Retos Colaboración - UAB - Compression system

Introduction

Data compression is an essential tool to provide efficient communication between satellites and ground stations. When used in lossless regime, original data can be reconstructed with perfect fidelity. However, this is typically at the cost of reduced compression ratios, i.e., relatively large compressed data volumes. On the other hand, lossy data compression allows producing significantly smaller data volumes, at the cost of introducing some distortion between the reconstructed and original samples.

One important goal of the iquaflow tool is to be able to assess the impact of lossy compression from the perspective of the different analysis tasks for which the images are captured. Leveraging this information, compression performance can be optimized without compromising the scientific nor commercial value of the reconstructed data. To achieve this goal, a fully functional codec suited for space use is developed complementing the iquaflow toolbox. This codec provides both lossless and lossy compression regimes. More specifically, near-lossless compression with user-defined maximum absolute error is available.

To maximize the relevance of any analysis performed using this codec, the compression and decompression algorithms have been tailored to the general case of Earth Observation, aiming to jointly improve data compression and computational complexity results. The remainder of this page provides details on the design decisions and relevant metrics considered during the development of the aforementioned codec.

This document and the compression system were developed by the Group on Interactive Coding of Images (GICI) of the Universitat Autònoma de Barcelona (UAB) as a part of the Retos Colaboración RTC2019-007434-7 project, funded by MICINN

State of the art

A full review of the state of the art has been conducted to establish the best type of compression/decompression pipeline as well as the baseline algorithms for comparison. A detailed summary of this review is available in this technical report. Instead of duplicating contents therein included, only a summary of the most relevant outcomes is described next.

An introduction to satellite constellations from the general perspective of the project is provided first. The need for data compression, and further discussion on lossless versus lossy data compression is also available. The most relevant data compression methods suitable for satellite constellations are compared next.

Experimental have been used to assess the compression performance and complexity trade-offs of each algorithm. Analysis of these results suggests that the family of variable-to-fixed (V2F) codes are the most suitable to provide more beneficial trade-offs that other methods in the state of the art. Note that a quantitative and qualitative description of the test dataset is also available in the technical report.

Compression pipeline design

The first and more general design decision is the pipeline structure of the codec. Due to the constraint asymmetry between the compressor and the decompressor, this structure is determined entirely by the compressor side of the algorithm.

Based on the review of the state of the art, high-throughput entropy coding is applied after a decorrelation stage. The two main parts of decorrelation are quantization (which introduces distortion except for uniform quantization of step size 1), and prediction. The resulting pipeline is depicted in the following picture. The remainder of this section describes other results and design decisions specific to each of the pipeline stages.

Quantization

Three main aspects need to be determined regarding the quantization stage. Its order respect to the prediction stage, the type of quantization performed, and the quantization steps to be used. Design decisions on these aspects are justified next.

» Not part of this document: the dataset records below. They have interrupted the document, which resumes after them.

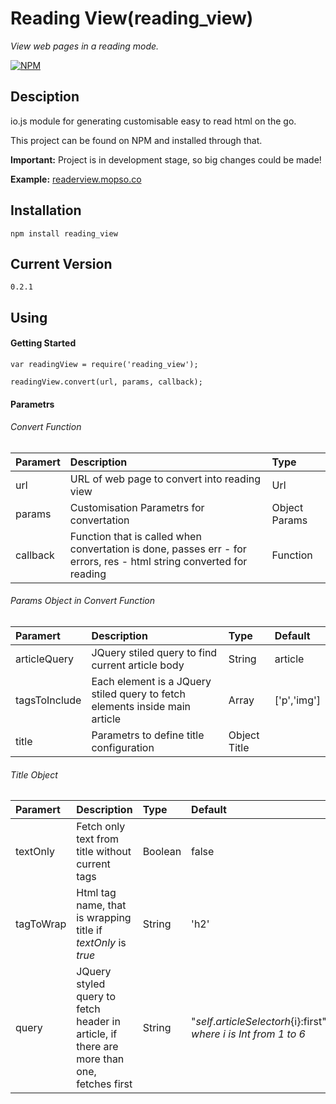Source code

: # Reading View(reading_view)
_View web pages in a reading mode._

[![NPM](https://nodei.co/npm/reading_view.png)](https://nodei.co/npm/reading_view/)

## Desciption

io.js module for generating customisable easy to read html on the go.

This project can be found on NPM and installed through that.

**Important:** Project is in development stage, so big changes could be made!

**Example:** [readerview.mopso.co](http://readerview.mopso.co/demo/)

## Installation

`npm install reading_view`

## Current Version

`0.2.1`

## Using

#### Getting Started
```
var readingView = require('reading_view');

readingView.convert(url, params, callback);
```

#### Parametrs
###### Convert Function
|Paramert|Description| Type | 
|:-------|:-------|:-------|
|url     |URL of web page to convert into reading view| Url | 
|params  |Customisation Parametrs for convertation    | Object Params |
|callback|Function that is called when convertation is done, passes err - for errors, res - html string converted for reading| Function|

###### Params Object  in Convert Function
|Paramert|Description| Type | Default |
|:-------|:-------|:-------|:-------|
| articleQuery | JQuery stiled query to find current article body |String  | article |
| tagsToInclude | Each element is a JQuery stiled query to fetch elements inside main article | Array  | ['p','img'] |
| title | Parametrs to define title configuration | Object Title | 

###### Title Object 
|Paramert|Description| Type | Default |
|:-------|:-------|:-------|:-------|
|textOnly| Fetch only text from title without current tags |Boolean  | false|
|tagToWrap| Html tag name, that is wrapping title if *textOnly* is *true* |String|'h2'|
|query| JQuery styled query to fetch header in article, if there are more than one, fetches first | String | "${self.articleSelector} h${i}:first" _where i is Int from 1 to 6_ |

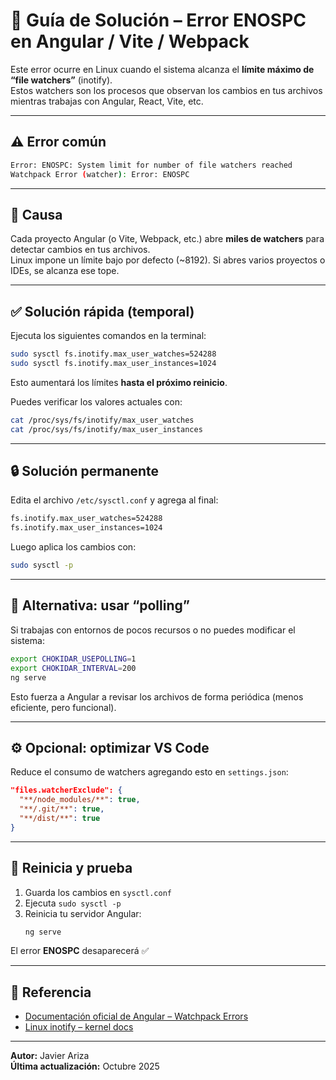 # 🧩 Guía de Solución – Error ENOSPC en Angular / Vite / Webpack

Este error ocurre en Linux cuando el sistema alcanza el **límite máximo de “file watchers”** (inotify).  
Estos watchers son los procesos que observan los cambios en tus archivos mientras trabajas con Angular, React, Vite, etc.

---

## ⚠️ Error común

```bash
Error: ENOSPC: System limit for number of file watchers reached
Watchpack Error (watcher): Error: ENOSPC
```

---

## 🧠 Causa

Cada proyecto Angular (o Vite, Webpack, etc.) abre **miles de watchers** para detectar cambios en tus archivos.  
Linux impone un límite bajo por defecto (~8192). Si abres varios proyectos o IDEs, se alcanza ese tope.

---

## ✅ Solución rápida (temporal)

Ejecuta los siguientes comandos en la terminal:

```bash
sudo sysctl fs.inotify.max_user_watches=524288
sudo sysctl fs.inotify.max_user_instances=1024
```

Esto aumentará los límites **hasta el próximo reinicio**.

Puedes verificar los valores actuales con:

```bash
cat /proc/sys/fs/inotify/max_user_watches
cat /proc/sys/fs/inotify/max_user_instances
```

---

## 🔒 Solución permanente

Edita el archivo `/etc/sysctl.conf` y agrega al final:

```bash
fs.inotify.max_user_watches=524288
fs.inotify.max_user_instances=1024
```

Luego aplica los cambios con:

```bash
sudo sysctl -p
```

---

## 🧰 Alternativa: usar “polling”

Si trabajas con entornos de pocos recursos o no puedes modificar el sistema:

```bash
export CHOKIDAR_USEPOLLING=1
export CHOKIDAR_INTERVAL=200
ng serve
```

Esto fuerza a Angular a revisar los archivos de forma periódica (menos eficiente, pero funcional).

---

## ⚙️ Opcional: optimizar VS Code

Reduce el consumo de watchers agregando esto en `settings.json`:

```json
"files.watcherExclude": {
  "**/node_modules/**": true,
  "**/.git/**": true,
  "**/dist/**": true
}
```

---

## 🔁 Reinicia y prueba

1. Guarda los cambios en `sysctl.conf`  
2. Ejecuta `sudo sysctl -p`  
3. Reinicia tu servidor Angular:  
   ```bash
   ng serve
   ```

El error **ENOSPC** desaparecerá ✅

---

## 🧩 Referencia

- [Documentación oficial de Angular – Watchpack Errors](https://angular.io/cli/serve)
- [Linux inotify – kernel docs](https://man7.org/linux/man-pages/man7/inotify.7.html)

---

**Autor:** Javier Ariza  
**Última actualización:** Octubre 2025  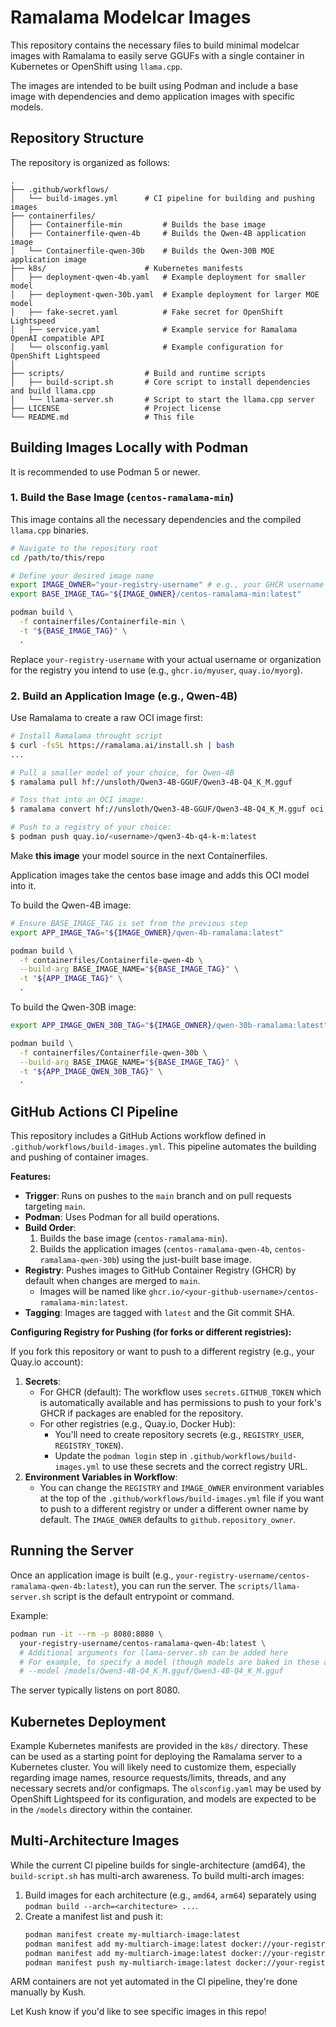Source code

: # Ramalama Modelcar Images

This repository contains the necessary files to build minimal modelcar images with Ramalama to easily serve GGUFs with a single container in Kubernetes or OpenShift using `llama.cpp`.

The images are intended to be built using Podman and include a base image with dependencies and demo application images with specific models.

## Repository Structure

The repository is organized as follows:

```
.
├── .github/workflows/        
│   └── build-images.yml      # CI pipeline for building and pushing images
├── containerfiles/
│   ├── Containerfile-min         # Builds the base image           
│   ├── Containerfile-qwen-4b     # Builds the Qwen-4B application image
│   └── Containerfile-qwen-30b    # Builds the Qwen-30B MOE application image
├── k8s/                      # Kubernetes manifests
│   ├── deployment-qwen-4b.yaml   # Example deployment for smaller model
│   ├── deployment-qwen-30b.yaml  # Example deployment for larger MOE model
│   ├── fake-secret.yaml          # Fake secret for OpenShift Lightspeed
│   ├── service.yaml              # Example service for Ramalama OpenAI compatible API
│   └── olsconfig.yaml            # Example configuration for OpenShift Lightspeed
│
├── scripts/                  # Build and runtime scripts
│   ├── build-script.sh       # Core script to install dependencies and build llama.cpp
│   └── llama-server.sh       # Script to start the llama.cpp server
├── LICENSE                   # Project license
└── README.md                 # This file
```

## Building Images Locally with Podman

It is recommended to use Podman 5 or newer.

### 1. Build the Base Image (`centos-ramalama-min`)

This image contains all the necessary dependencies and the compiled `llama.cpp` binaries.

```bash
# Navigate to the repository root
cd /path/to/this/repo

# Define your desired image name
export IMAGE_OWNER="your-registry-username" # e.g., your GHCR username like "myuser" or quay.io username
export BASE_IMAGE_TAG="${IMAGE_OWNER}/centos-ramalama-min:latest"

podman build \
  -f containerfiles/Containerfile-min \
  -t "${BASE_IMAGE_TAG}" \
  .
```
Replace `your-registry-username` with your actual username or organization for the registry you intend to use (e.g., `ghcr.io/myuser`, `quay.io/myorg`).

### 2. Build an Application Image (e.g., Qwen-4B)

Use Ramalama to create a raw OCI image first:
```bash
# Install Ramalama throught script
$ curl -fsSL https://ramalama.ai/install.sh | bash
...

# Pull a smaller model of your choice, for Qwen-4B
$ ramalama pull hf://unsloth/Qwen3-4B-GGUF/Qwen3-4B-Q4_K_M.gguf

# Toss that into an OCI image:
$ ramalama convert hf://unsloth/Qwen3-4B-GGUF/Qwen3-4B-Q4_K_M.gguf oci://quay.io/<username>/qwen3-4b-q4-k-m:latest

# Push to a registry of your choice:
$ podman push quay.io/<username>/qwen3-4b-q4-k-m:latest
```

Make **this image** your model source in the next Containerfiles.

Application images take the centos base image and adds this OCI model into it.

To build the Qwen-4B image:

```bash
# Ensure BASE_IMAGE_TAG is set from the previous step
export APP_IMAGE_TAG="${IMAGE_OWNER}/qwen-4b-ramalama:latest"

podman build \
  -f containerfiles/Containerfile-qwen-4b \
  --build-arg BASE_IMAGE_NAME="${BASE_IMAGE_TAG}" \
  -t "${APP_IMAGE_TAG}" \
  .
```

To build the Qwen-30B image:
```bash
export APP_IMAGE_QWEN_30B_TAG="${IMAGE_OWNER}/qwen-30b-ramalama:latest"

podman build \
  -f containerfiles/Containerfile-qwen-30b \
  --build-arg BASE_IMAGE_NAME="${BASE_IMAGE_TAG}" \
  -t "${APP_IMAGE_QWEN_30B_TAG}" \
  .
```

## GitHub Actions CI Pipeline

This repository includes a GitHub Actions workflow defined in `.github/workflows/build-images.yml`. This pipeline automates the building and pushing of container images.

**Features:**

*   **Trigger**: Runs on pushes to the `main` branch and on pull requests targeting `main`.
*   **Podman**: Uses Podman for all build operations.
*   **Build Order**:
    1.  Builds the base image (`centos-ramalama-min`).
    2.  Builds the application images (`centos-ramalama-qwen-4b`, `centos-ramalama-qwen-30b`) using the just-built base image.
*   **Registry**: Pushes images to GitHub Container Registry (GHCR) by default when changes are merged to `main`.
    *   Images will be named like `ghcr.io/<your-github-username>/centos-ramalama-min:latest`.
*   **Tagging**: Images are tagged with `latest` and the Git commit SHA.

**Configuring Registry for Pushing (for forks or different registries):**

If you fork this repository or want to push to a different registry (e.g., your Quay.io account):

1.  **Secrets**:
    *   For GHCR (default): The workflow uses `secrets.GITHUB_TOKEN` which is automatically available and has permissions to push to your fork's GHCR if packages are enabled for the repository.
    *   For other registries (e.g., Quay.io, Docker Hub):
        *   You'll need to create repository secrets (e.g., `REGISTRY_USER`, `REGISTRY_TOKEN`).
        *   Update the `podman login` step in `.github/workflows/build-images.yml` to use these secrets and the correct registry URL.
2.  **Environment Variables in Workflow**:
    *   You can change the `REGISTRY` and `IMAGE_OWNER` environment variables at the top of the `.github/workflows/build-images.yml` file if you want to push to a different registry or under a different owner name by default. The `IMAGE_OWNER` defaults to `github.repository_owner`.

## Running the Server

Once an application image is built (e.g., `your-registry-username/centos-ramalama-qwen-4b:latest`), you can run the server. The `scripts/llama-server.sh` script is the default entrypoint or command.

Example:
```bash
podman run -it --rm -p 8080:8080 \
  your-registry-username/centos-ramalama-qwen-4b:latest \
  # Additional arguments for llama-server.sh can be added here
  # For example, to specify a model (though models are baked in these app images):
  # --model /models/Qwen3-4B-Q4_K_M.gguf/Qwen3-4B-Q4_K_M.gguf
```
The server typically listens on port 8080.

## Kubernetes Deployment

Example Kubernetes manifests are provided in the `k8s/` directory. These can be used as a starting point for deploying the Ramalama server to a Kubernetes cluster. You will likely need to customize them, especially regarding image names, resource requests/limits, threads, and any necessary secrets and/or configmaps. The `olsconfig.yaml` may be used by OpenShift Lightspeed for its configuration, and models are expected to be in the `/models` directory within the container.

## Multi-Architecture Images

While the current CI pipeline builds for single-architecture (amd64), the `build-script.sh` has multi-arch awareness.
To build multi-arch images:
1. Build images for each architecture (e.g., `amd64`, `arm64`) separately using `podman build --arch=<architecture> ...`.
2. Create a manifest list and push it:
   ```bash
   podman manifest create my-multiarch-image:latest
   podman manifest add my-multiarch-image:latest docker://your-registry/image:amd64-tag
   podman manifest add my-multiarch-image:latest docker://your-registry/image:arm64-tag
   podman manifest push my-multiarch-image:latest docker://your-registry/my-multiarch-image:latest
   ```
ARM containers are not yet automated in the CI pipeline, they're done manually by Kush.

Let Kush know if you'd like to see specific images in this repo!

Order of quantization and prediction

It is well known that applying quantization before prediction typically incurs in a compression performance penalty, as compared to applying quantization after prediction. Notwithstanding, this approach requires the compressor to also apply the decoder's side of the pipeline, in order for both to performed identical predictions.

This entails a complexity increment at the encoder side, specially for software-based implementations. Furthermore, compression performance differences are often small, specially at high bitrates close to lossless regimes. A comparison of the resulting entropy with the quantization-then-prediction (QP) and prediction-then-quantization (PQ) approaches can be found in this figure.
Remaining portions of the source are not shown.